Tax-saving investment: How to avail benefits from National Savings Certificate
- February 21, 2023
- CA Chandan Agarwal's Office
NSC comes with low-risk feature and government-backed advantage. Read on to understand more about it
Individuals have a little over a month left to finalise their tax-saving investments in this financial year as the deadline for the same is March 31. The Indian tax system offers several investment options to save on taxes through tax-exempted income streams. One of these options includes — National Savings Certificate (NSC). First introduced in the 1950s, the scheme comes with low-risk features and government-backed advantages.
Investment limits and maturity
One can invest in NSC with as low as Rs 1,000 (or multiples of Rs 100) as an initial investment. The maturity period is five years.
Understanding tax benefits and taxation
It allows investors to claim deductions of a maximum of Rs 1.5 lakh under Section 80C of the Income Tax Act. The interest earned on the certificates is added back to the initial investment and qualifies for a tax break.

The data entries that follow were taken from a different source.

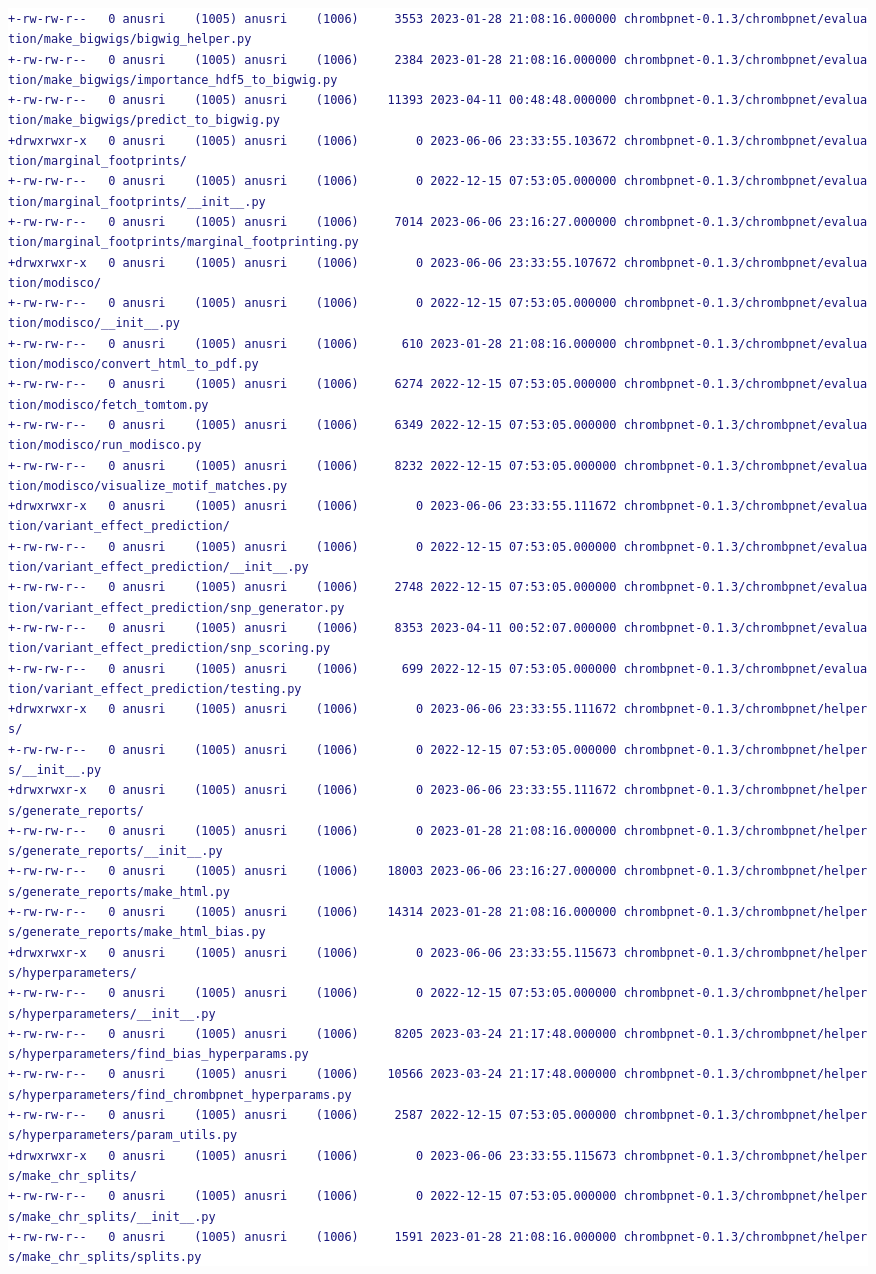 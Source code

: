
 ```diff
+-rw-rw-r--   0 anusri    (1005) anusri    (1006)     3553 2023-01-28 21:08:16.000000 chrombpnet-0.1.3/chrombpnet/evaluation/make_bigwigs/bigwig_helper.py
+-rw-rw-r--   0 anusri    (1005) anusri    (1006)     2384 2023-01-28 21:08:16.000000 chrombpnet-0.1.3/chrombpnet/evaluation/make_bigwigs/importance_hdf5_to_bigwig.py
+-rw-rw-r--   0 anusri    (1005) anusri    (1006)    11393 2023-04-11 00:48:48.000000 chrombpnet-0.1.3/chrombpnet/evaluation/make_bigwigs/predict_to_bigwig.py
+drwxrwxr-x   0 anusri    (1005) anusri    (1006)        0 2023-06-06 23:33:55.103672 chrombpnet-0.1.3/chrombpnet/evaluation/marginal_footprints/
+-rw-rw-r--   0 anusri    (1005) anusri    (1006)        0 2022-12-15 07:53:05.000000 chrombpnet-0.1.3/chrombpnet/evaluation/marginal_footprints/__init__.py
+-rw-rw-r--   0 anusri    (1005) anusri    (1006)     7014 2023-06-06 23:16:27.000000 chrombpnet-0.1.3/chrombpnet/evaluation/marginal_footprints/marginal_footprinting.py
+drwxrwxr-x   0 anusri    (1005) anusri    (1006)        0 2023-06-06 23:33:55.107672 chrombpnet-0.1.3/chrombpnet/evaluation/modisco/
+-rw-rw-r--   0 anusri    (1005) anusri    (1006)        0 2022-12-15 07:53:05.000000 chrombpnet-0.1.3/chrombpnet/evaluation/modisco/__init__.py
+-rw-rw-r--   0 anusri    (1005) anusri    (1006)      610 2023-01-28 21:08:16.000000 chrombpnet-0.1.3/chrombpnet/evaluation/modisco/convert_html_to_pdf.py
+-rw-rw-r--   0 anusri    (1005) anusri    (1006)     6274 2022-12-15 07:53:05.000000 chrombpnet-0.1.3/chrombpnet/evaluation/modisco/fetch_tomtom.py
+-rw-rw-r--   0 anusri    (1005) anusri    (1006)     6349 2022-12-15 07:53:05.000000 chrombpnet-0.1.3/chrombpnet/evaluation/modisco/run_modisco.py
+-rw-rw-r--   0 anusri    (1005) anusri    (1006)     8232 2022-12-15 07:53:05.000000 chrombpnet-0.1.3/chrombpnet/evaluation/modisco/visualize_motif_matches.py
+drwxrwxr-x   0 anusri    (1005) anusri    (1006)        0 2023-06-06 23:33:55.111672 chrombpnet-0.1.3/chrombpnet/evaluation/variant_effect_prediction/
+-rw-rw-r--   0 anusri    (1005) anusri    (1006)        0 2022-12-15 07:53:05.000000 chrombpnet-0.1.3/chrombpnet/evaluation/variant_effect_prediction/__init__.py
+-rw-rw-r--   0 anusri    (1005) anusri    (1006)     2748 2022-12-15 07:53:05.000000 chrombpnet-0.1.3/chrombpnet/evaluation/variant_effect_prediction/snp_generator.py
+-rw-rw-r--   0 anusri    (1005) anusri    (1006)     8353 2023-04-11 00:52:07.000000 chrombpnet-0.1.3/chrombpnet/evaluation/variant_effect_prediction/snp_scoring.py
+-rw-rw-r--   0 anusri    (1005) anusri    (1006)      699 2022-12-15 07:53:05.000000 chrombpnet-0.1.3/chrombpnet/evaluation/variant_effect_prediction/testing.py
+drwxrwxr-x   0 anusri    (1005) anusri    (1006)        0 2023-06-06 23:33:55.111672 chrombpnet-0.1.3/chrombpnet/helpers/
+-rw-rw-r--   0 anusri    (1005) anusri    (1006)        0 2022-12-15 07:53:05.000000 chrombpnet-0.1.3/chrombpnet/helpers/__init__.py
+drwxrwxr-x   0 anusri    (1005) anusri    (1006)        0 2023-06-06 23:33:55.111672 chrombpnet-0.1.3/chrombpnet/helpers/generate_reports/
+-rw-rw-r--   0 anusri    (1005) anusri    (1006)        0 2023-01-28 21:08:16.000000 chrombpnet-0.1.3/chrombpnet/helpers/generate_reports/__init__.py
+-rw-rw-r--   0 anusri    (1005) anusri    (1006)    18003 2023-06-06 23:16:27.000000 chrombpnet-0.1.3/chrombpnet/helpers/generate_reports/make_html.py
+-rw-rw-r--   0 anusri    (1005) anusri    (1006)    14314 2023-01-28 21:08:16.000000 chrombpnet-0.1.3/chrombpnet/helpers/generate_reports/make_html_bias.py
+drwxrwxr-x   0 anusri    (1005) anusri    (1006)        0 2023-06-06 23:33:55.115673 chrombpnet-0.1.3/chrombpnet/helpers/hyperparameters/
+-rw-rw-r--   0 anusri    (1005) anusri    (1006)        0 2022-12-15 07:53:05.000000 chrombpnet-0.1.3/chrombpnet/helpers/hyperparameters/__init__.py
+-rw-rw-r--   0 anusri    (1005) anusri    (1006)     8205 2023-03-24 21:17:48.000000 chrombpnet-0.1.3/chrombpnet/helpers/hyperparameters/find_bias_hyperparams.py
+-rw-rw-r--   0 anusri    (1005) anusri    (1006)    10566 2023-03-24 21:17:48.000000 chrombpnet-0.1.3/chrombpnet/helpers/hyperparameters/find_chrombpnet_hyperparams.py
+-rw-rw-r--   0 anusri    (1005) anusri    (1006)     2587 2022-12-15 07:53:05.000000 chrombpnet-0.1.3/chrombpnet/helpers/hyperparameters/param_utils.py
+drwxrwxr-x   0 anusri    (1005) anusri    (1006)        0 2023-06-06 23:33:55.115673 chrombpnet-0.1.3/chrombpnet/helpers/make_chr_splits/
+-rw-rw-r--   0 anusri    (1005) anusri    (1006)        0 2022-12-15 07:53:05.000000 chrombpnet-0.1.3/chrombpnet/helpers/make_chr_splits/__init__.py
+-rw-rw-r--   0 anusri    (1005) anusri    (1006)     1591 2023-01-28 21:08:16.000000 chrombpnet-0.1.3/chrombpnet/helpers/make_chr_splits/splits.py
```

Interest on NSC is taxable under the head of “Income from Other Sources”. However, the interest paid by NSC is re-invested for the first four years and this interest paid is eligible for tax benefit under 80C. If the 80C benefit is not availed, then it is taxable. The interest earned by a five-year FD is taxable to the investor per the income tax slab.
Interest rate
Currently, the interest rate on NSC is 7 percent compounded annually. This is payable at maturity. Every year, the interest gained is reinvested.
There are several calculators online that help in calculating NSC returns. In the NSC Calculator, taxpayers can enter the amount of investment, the term and the interest rates, after this the tool calculates the total earning on the investment at maturity.

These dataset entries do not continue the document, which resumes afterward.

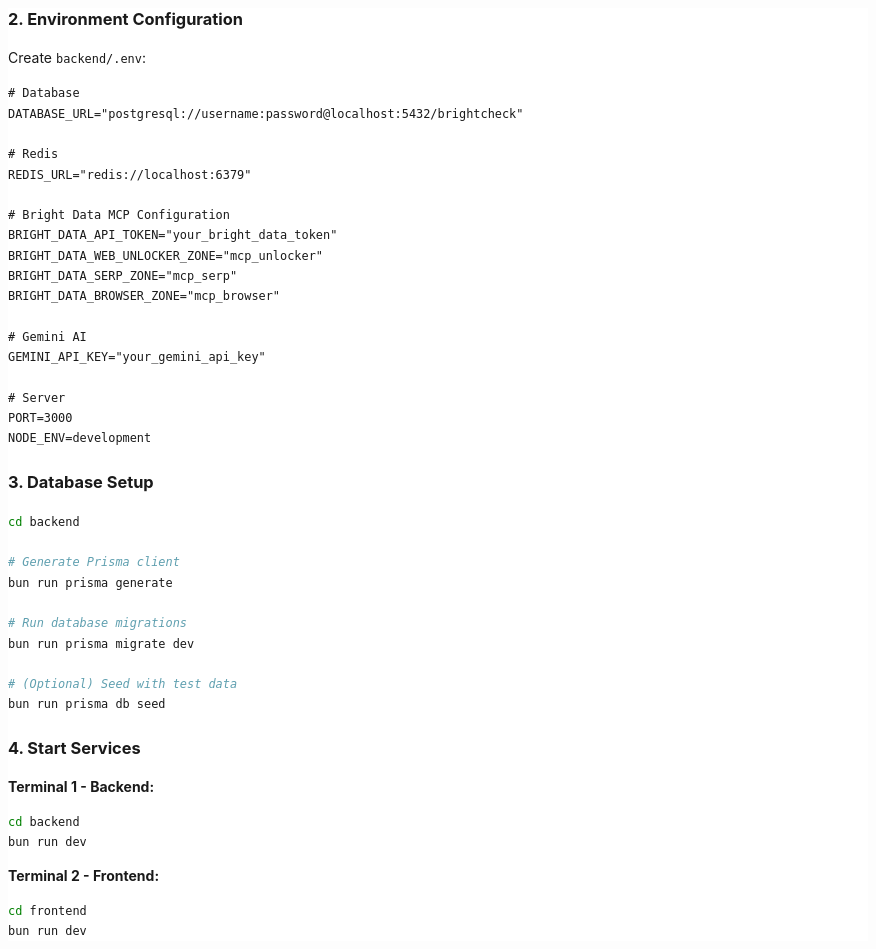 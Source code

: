 ### 2. Environment Configuration

Create `backend/.env`:

```env
# Database
DATABASE_URL="postgresql://username:password@localhost:5432/brightcheck"

# Redis
REDIS_URL="redis://localhost:6379"

# Bright Data MCP Configuration
BRIGHT_DATA_API_TOKEN="your_bright_data_token"
BRIGHT_DATA_WEB_UNLOCKER_ZONE="mcp_unlocker"
BRIGHT_DATA_SERP_ZONE="mcp_serp"
BRIGHT_DATA_BROWSER_ZONE="mcp_browser"

# Gemini AI
GEMINI_API_KEY="your_gemini_api_key"

# Server
PORT=3000
NODE_ENV=development
```

### 3. Database Setup

```bash
cd backend

# Generate Prisma client
bun run prisma generate

# Run database migrations
bun run prisma migrate dev

# (Optional) Seed with test data
bun run prisma db seed
```

### 4. Start Services

**Terminal 1 - Backend:**

```bash
cd backend
bun run dev
```

**Terminal 2 - Frontend:**

```bash
cd frontend
bun run dev
```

Here’s a Bankbazaar table that shows the amount individuals will receive at the time of NSC maturity:
Year |
Investment Amount (Rs.) |
Interest Generated for the year (Rs.) |
Total Interest Generated (Rs.) |
Total Amount (Rs.) |
1 |
1,00,000 |
7,000 |
7,000 |
1,07,000 |
2 |
1,07,000 |
7,490 |
14,490 |
1,14,490 |
3 |
1,14,490 |
8014 |
22,504 |
1,22,504 |
4 |
1,22,504 |
8,576 |
31,080 |
1,31,080 |
5 |
1,31,080 |
9,176 |
40,256 |
1,40,256 |
Premature withdrawal
In NSC, there is the unavailability of premature withdrawal before the tenure of 5 or 10 years gets completed. NSC can only be withdrawn prematurely on the death of the holder, on forfeiture of the scheme by some gazette government officer or when a court orders the withdrawal.
How to invest
Taxpayers can purchase this scheme from any post office/bank by submitting the necessary documents and undergoing the KYC verification process. One can invest in the NSC electronically (e-mode) too via net banking.
Taxpayers can easily hold the NSC in an electronic mode similar to e-FD or e-recurring deposits.